Consider the following maximization problem with constraint: $$ \begin{cases} & \max f(x) + g(y)\\ & x f(x) + y g(y) = B \end{cases} $$

Functions $f(x)$, $g(y)$ and constant $B$ are defined.

I'm interested in getting general solution for this problem.

Stuck on solving it. Lagrange method didn't seem to help me.
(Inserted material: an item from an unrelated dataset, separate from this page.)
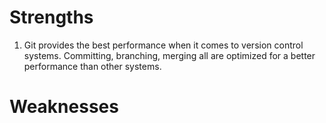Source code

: # Strengths

1. Git provides the best performance when it comes to version control systems. Committing, branching, merging all are optimized for a better performance than other systems.

# Weaknesses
  • What are the definitions of $x$ and $y$? – unseen_rider Aug 14 '16 at 10:54
  • What do you mean by a general solution? Since $f$ and $g$ are not defined explicitly, at most you will be able to get an implicit solution using first order conditions. There may be no solution - you haven't made enough assumptions to guarantee one. – smcc Aug 14 '16 at 10:59
  • @unseen_rider x, y are variables. Say they can get any real value. – Alex Velickiy Aug 14 '16 at 11:21
  • @smcc By general solution I thought of an equation on f, g, B, x, y. And all x,y that apply to this equation are solutions of this optimization problem. – Alex Velickiy Aug 14 '16 at 11:23
  • There may be no solution. Currently we cannot even say there are any $x$ and $y$ that satisfy the constraint. – smcc Aug 14 '16 at 11:26

1 Answers1

2

The Lagrangian for the problem is

$$L(x,y,\lambda)=f(x)+g(y)+\lambda[xf(x)+yg(y)-B]$$

Let us assume that there is a solution of the optimization problem and that it is a critical point of the Lagrangian.

The critical point(s) satisfy:

$$L_x=f'(x)+\lambda[f(x)+xf'(x)]=0\tag{1}$$ $$L_y=g'(y)+\lambda[g(y)+yg'(y)]=0\tag{2}$$ $$L_\lambda=xf(x)+yg(y)-B=0\tag{3}$$


Suppose $\lambda=0$. There may be a critical point satisfying $f'(x)=g'(y)=0$ and $xf(x)+yg(y)=B$.


Suppose $\lambda\neq 0$. Then rearranging $(1)$ and $(2)$ and dividing the former by the latter, gives

$$\frac{f'(x)}{g'(y)}=\frac{f(x)+xf'(x)}{g(y)+yg'(y)}.$$

Solving for $y$:

$$y=x+\frac{f(x)}{f'(x)}-\frac{g(y)}{g'(y)}$$

Substitute into $(3)$ and solve to get:

$$x=\frac{Bf'(x)g'(y)+g(y)[f'(x)g(y)-f(x)g'(y)]}{[f(x)+g(y)] f'(x)g'(y)}$$

and

$$y=\frac{Bf'(x)g'(y)+f(x)[f(x)g'(y)-f'(x)g(y)]}{[f(x)+g(y)] f'(x)g'(y)}$$

which may be another critical point (assuming I did not divide by zero somewhere).